• Records from a collection:
<<<<

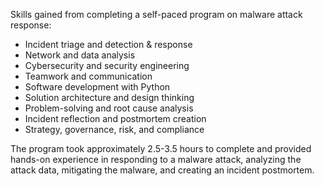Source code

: Skills gained from completing a self-paced program on malware attack response:

- Incident triage and detection & response
- Network and data analysis
- Cybersecurity and security engineering
- Teamwork and communication
- Software development with Python
- Solution architecture and design thinking
- Problem-solving and root cause analysis
- Incident reflection and postmortem creation
- Strategy, governance, risk, and compliance

The program took approximately 2.5-3.5 hours to complete and provided hands-on experience in responding to a malware attack, analyzing the attack data, mitigating the malware, and creating an incident postmortem.
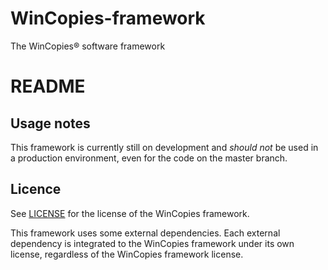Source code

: WinCopies-framework
===================

The WinCopies® software framework

README
======

Usage notes
-----------

This framework is currently still on development and *should not* be used in a production environment, even for the code on the master branch.

Licence
-------

See [LICENSE](https://github.com/pierresprim/WinCopies-framework/blob/master/LICENSE) for the license of the WinCopies framework.

This framework uses some external dependencies. Each external dependency is integrated to the WinCopies framework under its own license, regardless of the WinCopies framework license.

>>>>

• Required action: The answer needed is a single number: how many lines in the records above hold the string "WinCopies". Please write nothing else.

• Response area: 4